MNA International Desk: A 27-year-old Syrian man died by his own bomb on Sunday when he set off it outside a crowded music festival in Bavaria. Police said 12 people were injured, including three seriously, in the attack in Ansbach, a small town of 40,000 people southwest of Nuremberg that is also home to a US Army base.
Bavarian Interior Minister Joachim Herrmann told reporters at a quickly assembled news conference on Monday that it was unclear if the man had planned to commit suicide or “take others with him into death.”

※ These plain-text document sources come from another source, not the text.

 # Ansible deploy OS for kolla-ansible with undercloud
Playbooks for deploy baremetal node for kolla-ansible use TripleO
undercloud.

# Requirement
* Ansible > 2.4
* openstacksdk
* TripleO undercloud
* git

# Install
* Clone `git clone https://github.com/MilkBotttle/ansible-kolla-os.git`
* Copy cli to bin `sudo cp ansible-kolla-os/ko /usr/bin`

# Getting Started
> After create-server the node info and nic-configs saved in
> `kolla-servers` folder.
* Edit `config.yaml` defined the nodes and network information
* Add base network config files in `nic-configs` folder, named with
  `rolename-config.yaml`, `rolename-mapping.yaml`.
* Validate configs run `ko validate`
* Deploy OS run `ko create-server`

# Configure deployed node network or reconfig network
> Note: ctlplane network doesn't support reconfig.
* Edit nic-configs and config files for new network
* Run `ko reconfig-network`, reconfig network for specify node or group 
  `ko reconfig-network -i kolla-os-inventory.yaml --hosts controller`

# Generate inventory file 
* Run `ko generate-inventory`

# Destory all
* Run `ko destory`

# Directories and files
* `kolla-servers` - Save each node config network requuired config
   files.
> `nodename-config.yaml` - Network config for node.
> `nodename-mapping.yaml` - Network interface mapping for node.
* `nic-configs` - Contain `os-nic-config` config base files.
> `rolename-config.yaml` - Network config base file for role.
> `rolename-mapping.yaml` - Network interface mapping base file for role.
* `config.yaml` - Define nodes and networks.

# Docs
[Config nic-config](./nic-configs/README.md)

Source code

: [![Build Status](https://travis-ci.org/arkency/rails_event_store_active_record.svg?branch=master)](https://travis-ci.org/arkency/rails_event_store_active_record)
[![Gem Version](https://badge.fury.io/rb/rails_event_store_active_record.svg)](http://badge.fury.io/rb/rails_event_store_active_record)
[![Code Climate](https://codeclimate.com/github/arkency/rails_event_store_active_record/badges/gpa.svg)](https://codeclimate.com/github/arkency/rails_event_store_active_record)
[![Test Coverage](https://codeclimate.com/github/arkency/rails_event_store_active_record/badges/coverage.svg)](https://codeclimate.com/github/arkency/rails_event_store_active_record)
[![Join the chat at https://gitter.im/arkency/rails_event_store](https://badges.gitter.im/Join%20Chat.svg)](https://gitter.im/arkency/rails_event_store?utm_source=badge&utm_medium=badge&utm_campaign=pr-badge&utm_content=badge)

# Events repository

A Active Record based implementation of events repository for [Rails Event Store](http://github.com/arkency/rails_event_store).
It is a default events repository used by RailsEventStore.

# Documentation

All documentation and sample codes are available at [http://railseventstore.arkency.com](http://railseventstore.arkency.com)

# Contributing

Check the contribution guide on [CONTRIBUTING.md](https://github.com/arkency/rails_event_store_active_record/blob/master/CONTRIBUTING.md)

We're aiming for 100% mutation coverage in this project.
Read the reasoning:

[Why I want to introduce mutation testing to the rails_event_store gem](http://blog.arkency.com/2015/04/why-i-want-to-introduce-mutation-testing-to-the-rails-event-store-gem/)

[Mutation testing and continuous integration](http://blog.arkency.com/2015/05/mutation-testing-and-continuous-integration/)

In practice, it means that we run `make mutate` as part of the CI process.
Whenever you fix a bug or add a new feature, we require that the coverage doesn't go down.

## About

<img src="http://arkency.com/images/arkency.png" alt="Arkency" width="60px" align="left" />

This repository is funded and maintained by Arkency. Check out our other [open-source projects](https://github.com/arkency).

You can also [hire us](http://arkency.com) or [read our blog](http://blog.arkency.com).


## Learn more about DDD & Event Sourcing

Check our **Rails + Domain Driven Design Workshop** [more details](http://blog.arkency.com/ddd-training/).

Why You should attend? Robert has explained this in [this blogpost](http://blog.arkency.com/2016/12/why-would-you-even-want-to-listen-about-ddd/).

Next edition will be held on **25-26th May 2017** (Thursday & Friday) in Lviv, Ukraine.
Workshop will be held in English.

Herrmann said that, the Syrian man came in Germany two years ago and had tried to commit suicide twice before. The man was holding a backpack filled with explosives and metallic parts that would have been enough to kill more people.
One US intelligence official said that detectives would focus on what the bomber was doing before he left Syria, why he was denied asylum, and whether the tried attack was individual or political.
Herrmann said the man had seemingly been denied entry to the Ansbach Open music festival shortly before the blast, which occurred outside a restaurant called Eugens Weinstube.
More than 2,000 people were exiled from the festival after the blast, police said. Alarge area around the blast site continued blocked off hours later.
Earlier on Sunday, a 21-year-old Syrian refugee was detained after killing a pregnant woman and hurting two people with a knife in the southwestern city of Reutlingen, near Stuttgart.
A refugee from Afghanistan using an axe injured five people near Wuerzbuerg, also in southern Germany, before he was shot dead by police a week ago. Islamic State claimed accountability for the July 18 axe attack in Wuerzbuerg.
Two days earlier, an 18-year-old man killed nine people in a firing outside a McDonald’s near a shopping centre in Munich, before then killing himself nearby.
After the Munich attack, Herrmann advised the German government to allow the country’s military to be deployed to help police during attacks. Germany’s post-war constitution only allows the military to be deployed nationally in cases of national crisis.